Como a transição energética está criando carreiras no setor offshore
A transição energética deixou de ser um debate “de futuro” e já está redesenhando o presente do setor offshore. O que muda não é apenas o tipo de energia produzida: mudam projetos, tecnologias, padrões de conformidade e rotinas operacionais — e, com isso, surgem novas funções e especializações no mar.
Um dos sinais mais claros é o avanço regulatório e o volume crescente de iniciativas ligadas a renováveis offshore. No Brasil, por exemplo, o marco legal para eólicas offshore entrou em vigor em 10 de janeiro de 2025, criando um ambiente mais estruturado para o desenvolvimento desse mercado.
O que está mudando no offshore (e por que isso cria novas funções)
A lógica de projetos offshore sempre exigiu engenharia, segurança e disciplina operacional. A diferença é que, agora, entram com mais força frentes como:
- eólica offshore e infraestrutura elétrica (instalação, comissionamento, operação e manutenção);
- eficiência energética e digitalização (monitoramento, dados, otimização);
- descarbonização do marítimo e da cadeia logística (medições, reporte e conformidade);
- CCUS (captura, uso e armazenamento de carbono) e rotas industriais associadas (transporte e armazenamento de CO₂).
Esse movimento não “apaga” as carreiras tradicionais — ele amplia o leque e cria trilhas para quem já tem base offshore evoluir.
Novas carreiras que estão ganhando espaço
1) Eólica offshore: do mar para a turbina (e da turbina para o grid)
A expansão da eólica offshore tende a demandar profissionais em:
- instalação e manutenção (mecânica, elétrica, instrumentação);
- inspeção e integridade (incluindo métodos digitais e sensoriamento);
- logística e operações marítimas de apoio;
- comissionamento e testes;
- alta tensão / cabos / subestações offshore;
- segurança e resposta a emergências específicas do ambiente de turbinas.
Aqui, além das competências técnicas, cresce a importância de formações de segurança típicas do setor eólico. Um exemplo é o GWO Basic Safety Training, que padroniza módulos como primeiros socorros, trabalho em altura, combate a incêndio, manuseio manual e sobrevivência no mar.
2) Eficiência energética e dados: “operar melhor” vira profissão
Com metas mais rígidas, eficiência deixa de ser “boa prática” e vira rotina de gestão. Isso abre espaço para funções como:
- analista de performance/eficiência (energia, consumo, KPIs);
- especialista em monitoramento e reporte;
- manutenção orientada por condição (condition monitoring);
- automação, SCADA e integração de sistemas;
- confiabilidade e gestão de ativos (asset management).

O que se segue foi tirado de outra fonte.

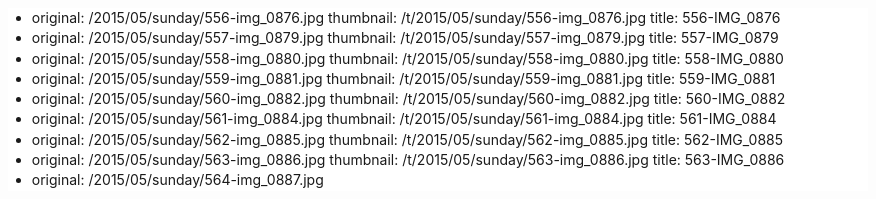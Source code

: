   - original: /2015/05/sunday/556-img_0876.jpg
    thumbnail: /t/2015/05/sunday/556-img_0876.jpg
    title: 556-IMG_0876
  - original: /2015/05/sunday/557-img_0879.jpg
    thumbnail: /t/2015/05/sunday/557-img_0879.jpg
    title: 557-IMG_0879
  - original: /2015/05/sunday/558-img_0880.jpg
    thumbnail: /t/2015/05/sunday/558-img_0880.jpg
    title: 558-IMG_0880
  - original: /2015/05/sunday/559-img_0881.jpg
    thumbnail: /t/2015/05/sunday/559-img_0881.jpg
    title: 559-IMG_0881
  - original: /2015/05/sunday/560-img_0882.jpg
    thumbnail: /t/2015/05/sunday/560-img_0882.jpg
    title: 560-IMG_0882
  - original: /2015/05/sunday/561-img_0884.jpg
    thumbnail: /t/2015/05/sunday/561-img_0884.jpg
    title: 561-IMG_0884
  - original: /2015/05/sunday/562-img_0885.jpg
    thumbnail: /t/2015/05/sunday/562-img_0885.jpg
    title: 562-IMG_0885
  - original: /2015/05/sunday/563-img_0886.jpg
    thumbnail: /t/2015/05/sunday/563-img_0886.jpg
    title: 563-IMG_0886
  - original: /2015/05/sunday/564-img_0887.jpg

3) CCUS e novas rotas de carbono: o offshore como parte da solução
Projetos de captura e armazenamento de carbono criam demanda por competências já familiares ao offshore (subsuperfície, integridade, dutos, monitoramento), aplicadas a um novo objetivo. No mercado, aparecem trilhas e oportunidades ligadas a CCS/CCUS e seus ecossistemas de pesquisa e contratação.
O que valoriza o profissional nesse “novo offshore”
Em quase todas essas novas frentes, algumas competências ganham peso:
- disciplina de segurança e procedimento (o básico bem-feito);
- capacidade de aprender tecnologia e rotina nova (adaptabilidade);
- qualidade de registro e evidência (rastreabilidade);
- confiabilidade operacional (constância de entrega, não só “pico” de performance).
E isso explica por que a transição energética também fortalece um ponto antigo do offshore: qualificação e segurança seguem sendo o alicerce — só que agora com protocolos e exigências cada vez mais específicos.
A transição energética está criando novas carreiras no setor offshore porque está criando operações — e novas operações exigem novas competências. Eólica offshore, eficiência energética, digitalização e CCUS não substituem o offshore “clássico”: elas abrem especializações e trajetórias para quem quer crescer acompanhando as transformações do setor.
Na Pless, a gente acompanha essa evolução pelo ângulo que sustenta tudo no fim do dia: pessoas, preparo e rotina operacional. Porque tecnologia muda — mas é a execução consistente que mantém a operação segura e confiável.